In this case, no supervision over elections .is asked for. What is asked is that this Court do exactly what it did in Smiley v. Holm, supra. It is asked to declare a state apportionment bill invalid and to enjoin state officials from enforcing it. The only difference between this case and the Smiley case is that there the case originated in the state courts while here the proceeding originated in the Federal District Court. The only type of case in which this Court has held that a federal district court should in its discretion stay its hand any more than a state court is where the question is one which state courts or administrative agencies have special competence to *574decide. This is not that type of question. What is involved here is the right to vote guaranteed by the Federal Constitution. It has always been the rule that where a federally protected right has been invaded the federal courts will provide the remedy to rectify the wrong done. Federal courts have not hesitated to exercise their equity power in cases involving deprivation of property and liberty. Ex parte Young, supra; Hague v. C. I. O., 307 U. S. 496. There is no reason why they should do so where the case involves the right to choose representatives that make laws affecting liberty and property.
Nor is there any more difficulty in enforcing a decree in this case than there was in the Smiley case. It is true that declaration of invalidity of the State Act and the enjoining of state officials would result in prohibiting the State from electing Congressmen under the system of the old congressional districts. But it would leave the State free to elect them from the State at large, which, as we held in the Smiley case, is a manner authorized by the Constitution. It is said that it would be inconvenient for the State to conduct the election in this manner. But it has an element of virtue that the more convenient method does not have — namely, it does not discriminate against some groups to favor others, it gives all the people an equally effective voice in electing their representatives as is essential under a free government, and it is constitutional.
Mr. Justice Douglas and Mr. Justice Murpht join in this dissent.

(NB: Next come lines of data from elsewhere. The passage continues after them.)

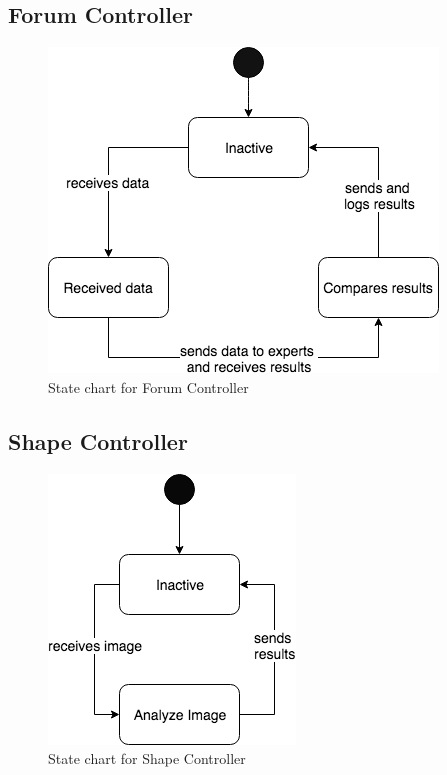 \documentclass[12pt,fleqn]{article}
\begin{document}
\subsection{Forum Controller}
\begin{figure}[H]
    \centering
    \includegraphics[scale=0.6]{img/Forum_Controller.png}
    \caption{State chart for Forum Controller}
\end{figure}

\subsection{Shape Controller}
\begin{figure}[H]
    \centering
    \includegraphics[scale=0.6]{img/Shape_Controller.png}
    \caption{State chart for Shape Controller}
\end{figure}
\end{document}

 People v. Thompson, 155 Ill. 451, 40 N. E. 307; Fergus v. Marks, 321 Ill. 510, 152 N. E. 557; Fergus v. Kinney, 333 Ill. 437, 164 N. E. 665; People v. Clardy, 334 Ill. 160, 165 N. E. 638; People v. Blackwell, 342 Ill. 223, 173 N. E. 750; Daly v. Madison County, 378 Ill. 357, 38 N. E. 2d 160. Cf. Moran v. Bowley, 347 Ill. 148, 179 N. E. 526.

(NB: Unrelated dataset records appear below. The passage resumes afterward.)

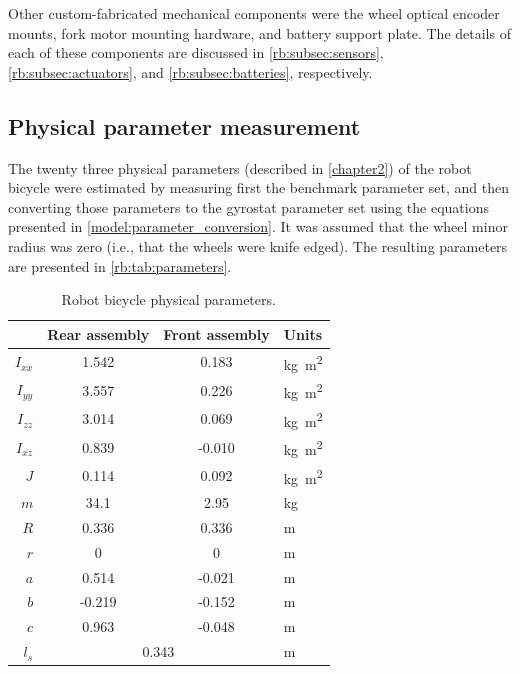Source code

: Other custom-fabricated mechanical components were the wheel optical encoder
mounts, fork motor mounting hardware, and battery support plate. The details of
each of these components are discussed in \ref{rb:subsec:sensors},
\ref{rb:subsec:actuators}, and \ref{rb:subsec:batteries}, respectively.

\subsection{Physical parameter measurement} \label{rb:subsec:parameters}
The twenty three physical parameters (described in \autoref{chapter2}) of the
robot bicycle were estimated by measuring first the benchmark parameter set,
and then converting those parameters to the gyrostat parameter set using the
equations presented in \autoref{model:parameter_conversion}. It was assumed
that the wheel minor radius was zero (i.e., that the wheels were knife edged).
The resulting parameters are presented in \autoref{rb:tab:parameters}.

\begin{table}[ht]
  \centering
  \begin{tabular}{rccl}
    \toprule
    & {Rear assembly} & {Front assembly} & {Units} \\
    \midrule
    $I_{xx}$ &  1.542 &   0.183 & \si{kg.m^2} \\
    $I_{yy}$ &  3.557 &   0.226 & \si{kg.m^2} \\
    $I_{zz}$ &  3.014 &   0.069 & \si{kg.m^2} \\
    $I_{xz}$ &  0.839 &  -0.010 & \si{kg.m^2} \\
         $J$ &  0.114 &   0.092 & \si{kg.m^2} \\
         $m$ & 34.1   &   2.95  & \si{kg}     \\
         $R$ &  0.336 &   0.336 & \si{m}      \\
         $r$ &  0     &   0     & \si{m}\\
         $a$ &  0.514 &  -0.021 & \si{m}\\
         $b$ & -0.219 &  -0.152 & \si{m}\\
         $c$ &  0.963 &  -0.048 & \si{m}\\
         $l_s$ & \multicolumn{2}{c}{0.343} &  \si{m} \\
    \bottomrule
  \end{tabular}
  \caption{Robot bicycle physical parameters.}
  \label{rb:tab:parameters}
\end{table}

 28 U. S. C. 41 (14); Bell v. Hood, 327 U. S. 678.

 Smiley v. Holm, 285 U. S. 355; Koenig v. Flynn, 285 U. S. 375; Carroll v. Becker, 285 U. S. 380; Wood v. Broom, 287 U. S. 1; Nixon v. Herndon, 273 U. S. 536, 540; McPherson v. Blacker, 146 U. S. 1, 23-24; see also cases collected in 2 A. L. R. note, 1337 et seq.

 Coleman v. Miller, 307 U. S. 433, 438, 467.

 Ex parte Young, 209 U. S. 123; Sterling v. Constantin, 287 U. S. 378, 393.